The CRDA received this thankless portfolio four years ago. Freimuth and the venue committee has had to navigate various hurdles and challenges to keep the XL Center alive just to get this point. There is no way that Freimuth will say anything more than $250 million in public. Why? It would be the kiss of death.
“I think this the most reasonable way to approach this. As I have said in the past, we are negotiating with Northland. We have received their second appraisal and our new appraisal is due back in the next week. I won’t discuss the matter more than this, other than to say, it is a critical part of making this project succeed as envisioned and designed. We have a tight window on this.”
The long overdue plan to replace the aging, desiccated 42-year-old arena’s floor is about to start. The refrigeration system, piping, all the necessary wiring components, electronics, new dasher boards and plexiglass, price tagged at between $3.5-$4 million – all from bond money previously issued – required that they go back in a special session last year to retrieve from budget cuts.

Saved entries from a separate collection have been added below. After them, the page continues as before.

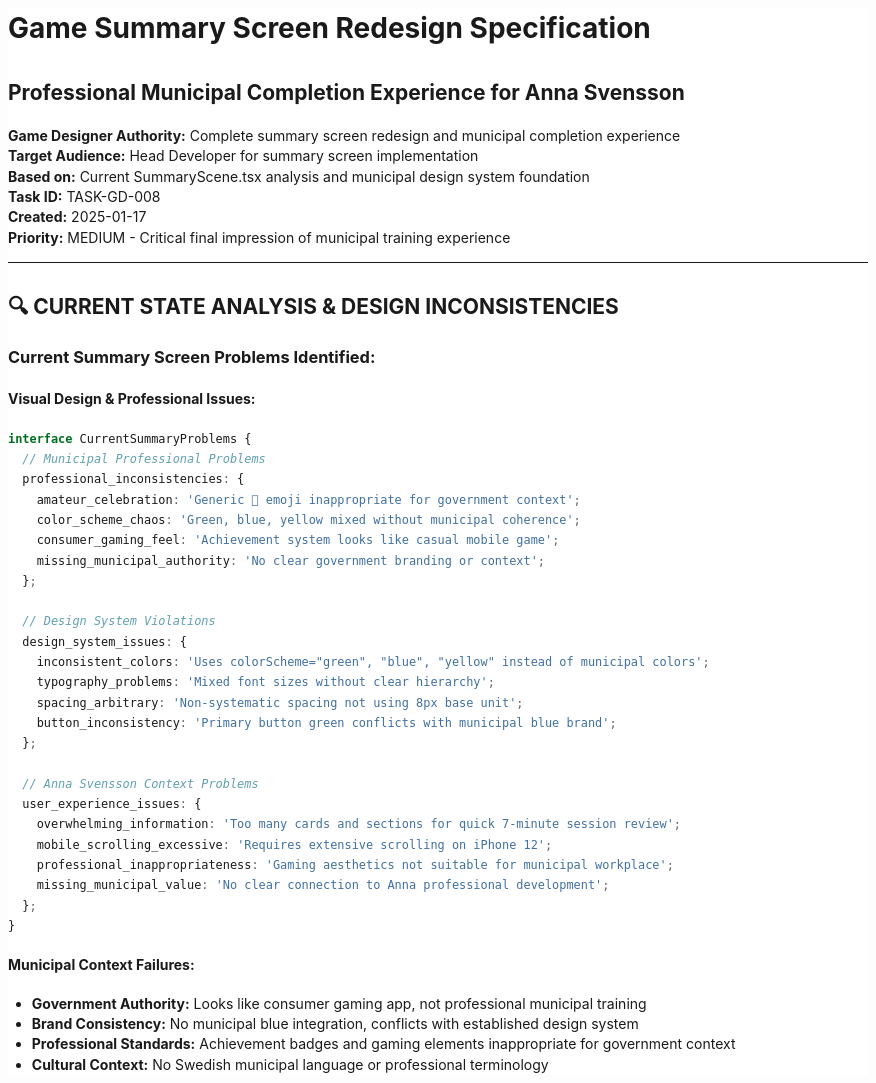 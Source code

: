 # Game Summary Screen Redesign Specification
## Professional Municipal Completion Experience for Anna Svensson

**Game Designer Authority:** Complete summary screen redesign and municipal completion experience  
**Target Audience:** Head Developer for summary screen implementation  
**Based on:** Current SummaryScene.tsx analysis and municipal design system foundation  
**Task ID:** TASK-GD-008  
**Created:** 2025-01-17  
**Priority:** MEDIUM - Critical final impression of municipal training experience  

---

## 🔍 CURRENT STATE ANALYSIS & DESIGN INCONSISTENCIES

### **Current Summary Screen Problems Identified:**

#### **Visual Design & Professional Issues:**
```typescript
interface CurrentSummaryProblems {
  // Municipal Professional Problems
  professional_inconsistencies: {
    amateur_celebration: 'Generic 🎉 emoji inappropriate for government context';
    color_scheme_chaos: 'Green, blue, yellow mixed without municipal coherence';
    consumer_gaming_feel: 'Achievement system looks like casual mobile game';
    missing_municipal_authority: 'No clear government branding or context';
  };
  
  // Design System Violations
  design_system_issues: {
    inconsistent_colors: 'Uses colorScheme="green", "blue", "yellow" instead of municipal colors';
    typography_problems: 'Mixed font sizes without clear hierarchy';
    spacing_arbitrary: 'Non-systematic spacing not using 8px base unit';
    button_inconsistency: 'Primary button green conflicts with municipal blue brand';
  };
  
  // Anna Svensson Context Problems
  user_experience_issues: {
    overwhelming_information: 'Too many cards and sections for quick 7-minute session review';
    mobile_scrolling_excessive: 'Requires extensive scrolling on iPhone 12';
    professional_inappropriateness: 'Gaming aesthetics not suitable for municipal workplace';
    missing_municipal_value: 'No clear connection to Anna professional development';
  };
}
```

#### **Municipal Context Failures:**
- **Government Authority:** Looks like consumer gaming app, not professional municipal training
- **Brand Consistency:** No municipal blue integration, conflicts with established design system
- **Professional Standards:** Achievement badges and gaming elements inappropriate for government context
- **Cultural Context:** No Swedish municipal language or professional terminology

The bid packages are about to go out and should be back in early March, but there are a limited number of companies that do this type of highly specialized type of construction.
The most likely start date for this phase of the renovation would be early May. One major caveat will be the linking up of the new system to the old chiller system but they will design a route for the location of the where the new chiller system would be placed in a renovated XL Center. Put
Why would you put in a new system and link it with the old chillers?
“Budgetary reasons. The costs of new chillers are outside the scope of the present budget for this project. It’s a very important, critical first step, to a new XL Center and we’re looking forward to this as an awful lot of prep work and advanced planning has gone into this. It will start a new foundation to a much better XL Center.”
For Spectra, it is a necessary need for both of the building’s two primary hockey tenants, the Wolf Pack and UConn, both part of a coordinated strategy.
“We are very happy with some of these developments and getting new ice and a floor for hockey will be great,” Chris Lawrence, Spectra GM of the XL Center, said. “We’re part of the supporting arm of this project. We are excited by the enthusiasm of the governor, the mayor, and the CRDA on this. We think the plans for the new building will catapult the XL Center out of the 20th century and into the 21st century.”
The arena has been slated to be shut down for twelve weeks (three months). Experts at other arena management firms believe that it will take four or five months to handle such a project given the size and age of the XL Center.
After taking off the top slab of flooring, the primary concern will be the insulation underneath it. It’s believed to likely be asbestos. How much there is and having it removed and working down to the foundation floor may require some repair work once they get to see it.
Following that, the piping and rewiring will begin, along with setting up connections electrical and wiring. Once all that is done, then the new floor will be poured.
There are two key elements that will need to be dealt with. One is that they will need to allow the new floor to settle for thirty days thoroughly untouched. Then, they will need to deal with the issue of drawing the heat from the new floor out to allow it to properly be cooled and turned into ice.
“There always unknowns with this building as we learned two years ago with the first phase of renovations, so we have to build contingencies into this process. Honestly, we have gotten a lot of help from Spectra on this because everyone has different goals and objectives. We have worked very well I think in incorporating all the interests here.”
The years of labor and man hours to prepare for this moment have been exceptionally high and long over the next six months will clearly decide the final outcome of the XL Center.